This winter, the New York State Education Department (NYSED) is holding hearings to elicit public comment about the system of mayoral control of New York City public schools as they prepare a report to the state legislature ahead of the expiration of the policy in June 2024. It’s time to leave mayoral control behind and transition to a true democratic system of school governance.
MORE-UFT members and our allies across the education advocacy landscape have testified at the Bronx, Queens Manhattan and Brooklyn hearings, and are planning to testify in upcoming Staten Island hearings (1/29 from 6-9pm at New Dorp High School).
You can also submit written testimony by January 31, 2024 here.
Recordings of Mayoral Control hearings are available here.
Here are some of the key points and anecdotes that highlight the problems not just with the Adams administration of NYC schools but the entire system of mayoral control.
Corruption, Cronyism, and Nepotism
“To start, I want to zoom in on a few keywords that emerge when folks speak in favor of Mayoral Control: corruption, cronyism, and nepotism. As I was listening to the hearings last month, I noticed these terms were cited as the primary reasons why we must maintain the current governance structure. Naturally, I started thinking about the current administration and its relationship to the terms.
Under this administration,
- the Chancellor and the Mayor hired each other’s significant others to serve as Deputy Mayor and the “Senior Adviser to the Deputy Chancellor of School Leadership,”
- a DOE leader was promoted and her husband was subsequently hired to a role at Tweed
- raises were given to DOE officials after an OSI investigation found there was misconduct on their parts
- the new position of “Chief of School Leadership Development” was created, which came with a $20k raise for the person appointed- all while school budgets are being decimated. The person in that role previously oversaw a district that is set to lose $1.5 million in the most recent round of proposed cuts.
I bring up these examples, not to indict specific people, but rather to highlight that the current landscape is not free of corruption, cronyism, or nepotism.”
-Rachel Paguaga, UFT Chapter Leader and MORE member
Corporate Control of Our Schools
“The mechanisms that are set up to supposedly allow for community input under our current form of mayoral control are so restrictive that parents are essentially disenfranchised. NYC’s current form of current form of school governance should be called “Corporate Control of Our Schools.”
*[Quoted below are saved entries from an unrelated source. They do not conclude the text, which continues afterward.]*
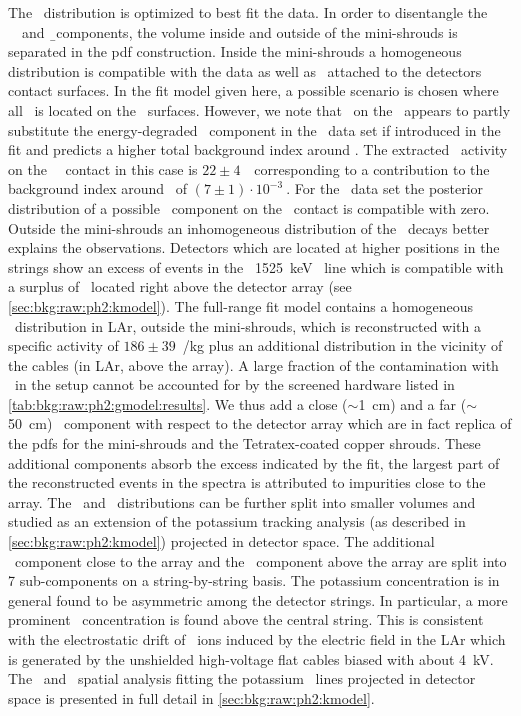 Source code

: The \kvz\ distribution is optimized to best fit the data. In order to disentangle the
\kvz\ \g\  and \b\ components, the volume inside and outside of the mini-shrouds is
separated in the pdf construction. Inside the mini-shrouds a homogeneous distribution is
compatible with the data as well as \kvz\ attached to the detectors contact surfaces. In
the fit model given here, a possible scenario is chosen where all \kvz\ is located on the
\nplus\ surfaces. However, we note that \kvz\ on the \pplus\ appears to partly substitute
the energy-degraded \a\ component in the \enrCoaxII\ data set if introduced in the fit and
predicts a higher total background index around \qbb. The extracted \kvz\ activity on the
\scoax\ \pplus\ contact in this case is $22\pm4$~\mubq\ corresponding to a
contribution to the background index around \qbb\ of $(7\pm1)\cdot10^{-3}~$\ctsper. For the \enrBEGeII\
data set the posterior distribution of a possible \kvz\ component on the \pplus\ contact
is compatible with zero. Outside the mini-shrouds an inhomogeneous distribution of the
\kvz\ decays better explains the observations. Detectors which are located at higher
positions in the strings show an excess of events in the \kvz\ 1525~keV \g\ line which is
compatible with a surplus of \kvz\ located right above the detector array (see
\cref{sec:bkg:raw:ph2:kmodel}). The full-range fit model contains a homogeneous \kvz\
distribution in LAr, outside the mini-shrouds, which is reconstructed with a specific
activity of $186\pm39$~\mubq/kg plus an additional distribution in the vicinity of the
cables (in LAr, above the array).
\newpar
A large fraction of the contamination with \kvn\ in the setup cannot be accounted for by
the screened hardware listed in \cref{tab:bkg:raw:ph2:gmodel:results}. We thus add a close
($\sim$1~cm) and a far ($\sim$50~cm) \kvn\ component with respect to the detector array
which are in fact replica of the pdfs for the mini-shrouds and the Tetratex\reg-coated copper
shrouds. These additional components absorb the excess indicated by the fit, the largest
part of the reconstructed events in the spectra is attributed to impurities close to the
array.
\newpar
The \kvn\ and \kvz\ distributions can be further split into smaller volumes and studied as
an extension of the potassium tracking analysis (as described in
\cref{sec:bkg:raw:ph2:kmodel}) projected in detector space. The additional \kvn\ component
close to the array and the \kvz\ component above the array are split into 7 sub-components
on a string-by-string basis. The potassium concentration is in general found to be
asymmetric among the detector strings. In particular, a more prominent \kvz\ concentration
is found above the central string. This is consistent with the electrostatic drift of
\kvz\ ions induced by the electric field in the LAr which is generated by the unshielded
high-voltage flat cables biased with about 4~kV. The \kvn\ and \kvz\ spatial analysis
fitting the potassium \g\ lines projected in detector space is presented in full detail in
\cref{sec:bkg:raw:ph2:kmodel}.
-Reyhan Mehran, parent activist
Silencing Student Voice
“The most offensive aspect of the PEP is the condescension paid to the student panelists. Their voices are supposedly “so valued” that they speak at the top of the meetings. Their insights are profound and courageously call out the vast discrepancies in our school system to the very folks who can do something about it. Rather than respond to the complex and nuanced content of student panelists, PEP mayoral appointees congratulate them on their articulateness and poise and ignore the pointed critiques they are receiving from the people they supposedly serve.”
-Martina Meijer, UFT Delegate and MORE member
Teachers are Being Trained by Salespeople
“Each mayor has arrived in office with new educational initiatives that purport to be the solution to all of our problems… Right now the literacy shifts that the Chancellor is promoting are a perfect illustration of why mayoral control doesn’t work. The shifts reflect a lot of what teachers have been asking for, for years. What we know to be best practice. But the problem is the rollout. This administration had no plan for how to select the curriculum or how to introduce this very ambitious shift in literacy teaching and learning. Teachers are being trained by salespeople during hastily thrown together professional development, rather than educators who know the curriculum well and can speak from experience about its effectiveness and how best to implement it. And worse, because there was no thought or investment put into how to compensate teachers for PD time outside of school hours, in the summer, during vacations, or after school, students are losing instructional time with their teachers because they are being constantly pulled into these unhelpful PD sessions.”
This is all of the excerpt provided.